You ask which is the best way to go We saw Anita go unexpectedly in a crash, and saw Art linger waste away with cancer, but had time to say I love you & good-bye. What I learned from this is that your everyday relationship is what counts in a loss. To the degree you express love & are at peace with one another, you will have that peace to carry forward. I also believe the death of a spouse is the most life-changing. The death of a child impacts your future. Of a parent, your past. Losing your spouse impacts your present. But it's still a present.
love, Aunt Renie

Anonymous said...

That is so sad! I am constantly reminded how fragile life is. I don't think you are ever prepared to let a loved one go. Although we have the compfort that we can see them again, it is still very difficult.
Rachelle

Darlene Anderson said...

Again, you expressed your thoughts in a way that transports your feelings. For me, having someone I love pass away changes everything and it's a terrible mixture of pain and beauty. Processing the pain simply takes time, not to eliminate but to learn "where to put it" in my life. The beauty rises to comfort, enlighten and inspire. I'm also learning the importance of sharing my love and gratitude with others.
I know this, I love you and am happy to be in the same family; I'm glad you're spending your time loving and enlightening others.

Aunt Renie said...

On Saturday, we attended the BMT Annual Banquet for patients, their caregivers and medical staff. A grateful patient introduced each of the 5 or 6 doctors of different specialties, with humor and gratefulness. Each doctor spoke briefly with grace and also gratefulness. I loved the patient given 18 months to live who is now celebrating 6 years & doing well. Her doctor said she was a inspiration & her cancer should not have such a Disney-like name. Then he sang
'SUPERCALIFAGILISTICAMALOI-OI-DOSIS!
It was inspiring to be part of this group, tho the MDs asked for a moment of silence for those who were not there. We are all touched by the indomitable human spirit, unflagging efforts and modern medical miracles.

Anonymous said...

Greetings, I read your blog from Sept. 22nd to Rich. His immediate response was the patient probably had a pulmonary embolus related to his cancer. We really enjoy reading your website. You are wise, gentle, sweet soul. And a gifted writer. You should write a book.

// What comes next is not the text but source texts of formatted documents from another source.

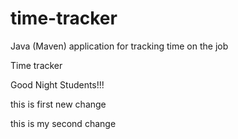 # time-tracker
Java (Maven) application for tracking time on the job

Time tracker

Good Night Students!!!

this is first new change

this is my second change
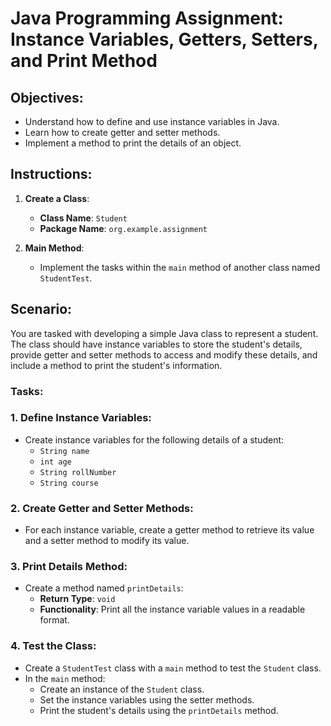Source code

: # Java Programming Assignment: Instance Variables, Getters, Setters, and Print Method

## Objectives:
- Understand how to define and use instance variables in Java.
- Learn how to create getter and setter methods.
- Implement a method to print the details of an object.

## Instructions:

1. **Create a Class**:
    - **Class Name**: `Student`
    - **Package Name**: `org.example.assignment`

2. **Main Method**:
    - Implement the tasks within the `main` method of another class named `StudentTest`.

## Scenario:
You are tasked with developing a simple Java class to represent a student. The class should have instance variables to store the student's details, provide getter and setter methods to access and modify these details, and include a method to print the student's information.

### Tasks:

### 1. Define Instance Variables:
- Create instance variables for the following details of a student:
    - `String name`
    - `int age`
    - `String rollNumber`
    - `String course`

### 2. Create Getter and Setter Methods:
- For each instance variable, create a getter method to retrieve its value and a setter method to modify its value.

### 3. Print Details Method:
- Create a method named `printDetails`:
    - **Return Type**: `void`
    - **Functionality**: Print all the instance variable values in a readable format.

### 4. Test the Class:
- Create a `StudentTest` class with a `main` method to test the `Student` class.
- In the `main` method:
    - Create an instance of the `Student` class.
    - Set the instance variables using the setter methods.
    - Print the student's details using the `printDetails` method.
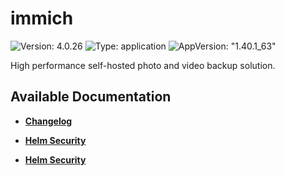 # immich

![Version: 4.0.26](https://img.shields.io/badge/Version-4.0.26-informational?style=flat-square) ![Type: application](https://img.shields.io/badge/Type-application-informational?style=flat-square) ![AppVersion: "1.40.1_63"](https://img.shields.io/badge/AppVersion-"1.40.1_63"-informational?style=flat-square)

High performance self-hosted photo and video backup solution.

## Available Documentation

- [**Changelog**](CHANGELOG)

- [**Helm Security**](container-security)

- [**Helm Security**](helm-security)

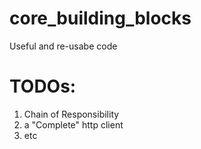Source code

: # core_building_blocks
Useful and re-usabe code


# TODOs:
1. Chain of Responsibility
2. a "Complete" http client
3. etc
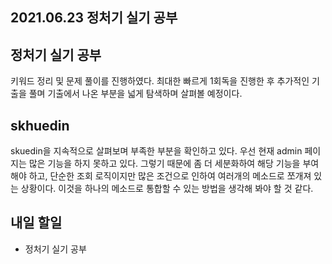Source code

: ## 2021.06.23 정처기 실기 공부

## 정처기 실기 공부

키워드 정리 및 문제 풀이를 진행하였다. 최대한 빠르게 1회독을 진행한 후 추가적인 기출을 풀며 기출에서 나온 부분을 넓게 탐색하며 살펴볼 예정이다.

## skhuedin

skuedin을 지속적으로 살펴보며 부족한 부분을 확인하고 있다. 우선 현재 admin 페이지는 많은 기능을 하지 못하고 있다. 그렇기 때문에 좀 더 세분화하여 해당 기능을 부여 해야 하고, 단순한 조회 로직이지만 많은 조건으로 인하여 여러개의 메소드로 쪼개져 있는 상황이다. 이것을 하나의 메소드로 통합할 수 있는 방법을 생각해 봐야 할 것 같다.

## 내일 할일
 - 정처기 실기 공부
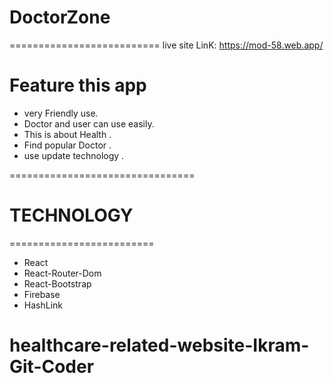 # DoctorZone #
==========================
live site LinK: https://mod-58.web.app/

Feature this app
================
* very Friendly use.
* Doctor and user can use easily.
* This is about Health .
* Find popular Doctor .
* use update technology .

================================

# TECHNOLOGY
=========================
* React 
* React-Router-Dom
* React-Bootstrap
* Firebase
* HashLink

# healthcare-related-website-Ikram-Git-Coder
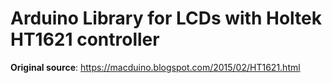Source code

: # Arduino Library for LCDs with Holtek HT1621 controller 

**Original source**: <https://macduino.blogspot.com/2015/02/HT1621.html>
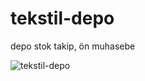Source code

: # tekstil-depo
depo stok takip, ön muhasebe

![tekstil-depo](https://github.com/dursunkatar/tekstil-depo/blob/master/tekstil.jpg)
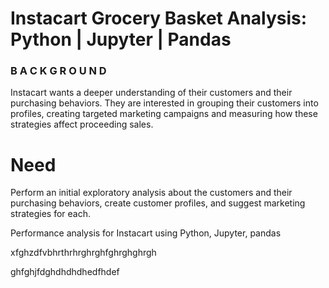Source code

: # Instacart Grocery Basket Analysis: Python | Jupyter | Pandas

### B A C K G R O U N D
Instacart wants a deeper understanding of their customers and
their purchasing behaviors. They are interested in grouping their
customers into profiles, creating targeted marketing campaigns
and measuring how these strategies affect proceeding sales. 

# Need
Perform an initial exploratory analysis about the customers and
their purchasing behaviors, create customer profiles, and 
suggest marketing strategies for each.

Performance analysis for Instacart using Python, Jupyter, pandas


xfghzdfvbhrthrhrghrghfghrghghrgh

ghfghjfdghdhdhdhedfhdef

Happy you are feeling better.

Elle from Anchorage

Anonymous said...

Greetings, I read your blog from Sept. 22nd to Rich. His immediate response was the patient probably had a pulmonary embolus related to his cancer. We really enjoy reading your website. You are wise, gentle, sweet soul. And a gifted writer. You should write a book. Happy you are feeling better.

Elle from Anchorage

Aunt Renie said...

Dear Kevin, please put a new, more up-lifting title on your blog. Hope you are doing well.